-- Dataset excerpts follows --

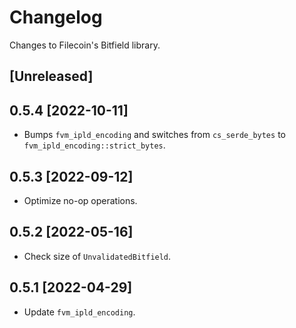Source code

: # Changelog

Changes to Filecoin's Bitfield library.

## [Unreleased]

## 0.5.4 [2022-10-11]

- Bumps `fvm_ipld_encoding` and switches from `cs_serde_bytes` to `fvm_ipld_encoding::strict_bytes`.

## 0.5.3 [2022-09-12]

- Optimize no-op operations.

## 0.5.2 [2022-05-16]

- Check size of `UnvalidatedBitfield`.

## 0.5.1 [2022-04-29]

- Update `fvm_ipld_encoding`.
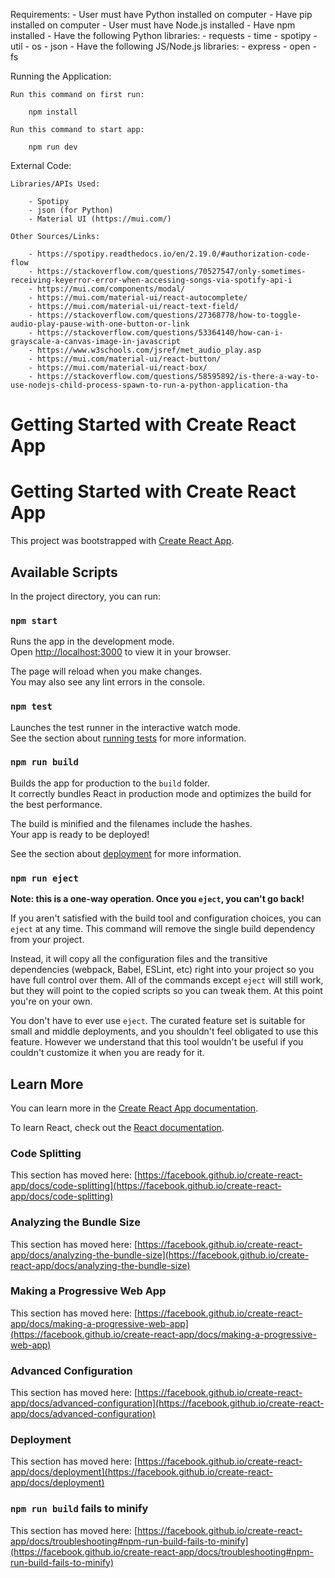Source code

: Requirements:
	- User must have Python installed on computer
	- Have pip installed on computer
	- User must have Node.js installed
	- Have npm installed
	- Have the following Python libraries:
		- requests
		- time
		- spotipy
		- util
		- os
		- json
	- Have the following JS/Node.js libraries:
		- express
		- open
		- fs

Running the Application:

	Run this command on first run:

		npm install

	Run this command to start app:
	
		npm run dev

External Code:

	Libraries/APIs Used:
		
		- Spotipy
		- json (for Python)
		- Material UI (https://mui.com/)

	Other Sources/Links:

		- https://spotipy.readthedocs.io/en/2.19.0/#authorization-code-flow
		- https://stackoverflow.com/questions/70527547/only-sometimes-receiving-keyerror-error-when-accessing-songs-via-spotify-api-i
		- https://mui.com/components/modal/
		- https://mui.com/material-ui/react-autocomplete/
		- https://mui.com/material-ui/react-text-field/
		- https://stackoverflow.com/questions/27368778/how-to-toggle-audio-play-pause-with-one-button-or-link
		- https://stackoverflow.com/questions/53364140/how-can-i-grayscale-a-canvas-image-in-javascript
		- https://www.w3schools.com/jsref/met_audio_play.asp
		- https://mui.com/material-ui/react-button/
		- https://mui.com/material-ui/react-box/
		- https://stackoverflow.com/questions/58595892/is-there-a-way-to-use-nodejs-child-process-spawn-to-run-a-python-application-tha

# Getting Started with Create React App

# Getting Started with Create React App

This project was bootstrapped with [Create React App](https://github.com/facebook/create-react-app).

## Available Scripts

In the project directory, you can run:

### `npm start`

Runs the app in the development mode.\
Open [http://localhost:3000](http://localhost:3000) to view it in your browser.

The page will reload when you make changes.\
You may also see any lint errors in the console.

### `npm test`

Launches the test runner in the interactive watch mode.\
See the section about [running tests](https://facebook.github.io/create-react-app/docs/running-tests) for more information.

### `npm run build`

Builds the app for production to the `build` folder.\
It correctly bundles React in production mode and optimizes the build for the best performance.

The build is minified and the filenames include the hashes.\
Your app is ready to be deployed!

See the section about [deployment](https://facebook.github.io/create-react-app/docs/deployment) for more information.

### `npm run eject`

**Note: this is a one-way operation. Once you `eject`, you can't go back!**

If you aren't satisfied with the build tool and configuration choices, you can `eject` at any time. This command will remove the single build dependency from your project.

Instead, it will copy all the configuration files and the transitive dependencies (webpack, Babel, ESLint, etc) right into your project so you have full control over them. All of the commands except `eject` will still work, but they will point to the copied scripts so you can tweak them. At this point you're on your own.

You don't have to ever use `eject`. The curated feature set is suitable for small and middle deployments, and you shouldn't feel obligated to use this feature. However we understand that this tool wouldn't be useful if you couldn't customize it when you are ready for it.

## Learn More

You can learn more in the [Create React App documentation](https://facebook.github.io/create-react-app/docs/getting-started).

To learn React, check out the [React documentation](https://reactjs.org/).

### Code Splitting

This section has moved here: [https://facebook.github.io/create-react-app/docs/code-splitting](https://facebook.github.io/create-react-app/docs/code-splitting)

### Analyzing the Bundle Size

This section has moved here: [https://facebook.github.io/create-react-app/docs/analyzing-the-bundle-size](https://facebook.github.io/create-react-app/docs/analyzing-the-bundle-size)

### Making a Progressive Web App

This section has moved here: [https://facebook.github.io/create-react-app/docs/making-a-progressive-web-app](https://facebook.github.io/create-react-app/docs/making-a-progressive-web-app)

### Advanced Configuration

This section has moved here: [https://facebook.github.io/create-react-app/docs/advanced-configuration](https://facebook.github.io/create-react-app/docs/advanced-configuration)

### Deployment

This section has moved here: [https://facebook.github.io/create-react-app/docs/deployment](https://facebook.github.io/create-react-app/docs/deployment)

### `npm run build` fails to minify

This section has moved here: [https://facebook.github.io/create-react-app/docs/troubleshooting#npm-run-build-fails-to-minify](https://facebook.github.io/create-react-app/docs/troubleshooting#npm-run-build-fails-to-minify)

-- Dataset excerpts concluded --

What is being asked:
Transcribe the lines above between the line holding "- https://www.w3schools.com/jsref/met_audio_play.asp" and the line holding "Open [http://localhost:3000](http://localhost:3000) to", inclusive, exactly as they stand and with nothing added.

Result below:
		- https://www.w3schools.com/jsref/met_audio_play.asp
		- https://mui.com/material-ui/react-button/
		- https://mui.com/material-ui/react-box/
		- https://stackoverflow.com/questions/58595892/is-there-a-way-to-use-nodejs-child-process-spawn-to-run-a-python-application-tha

# Getting Started with Create React App

# Getting Started with Create React App

This project was bootstrapped with [Create React App](https://github.com/facebook/create-react-app).

## Available Scripts

In the project directory, you can run:

### `npm start`

Runs the app in the development mode.\
Open [http://localhost:3000](http://localhost:3000) to view it in your browser.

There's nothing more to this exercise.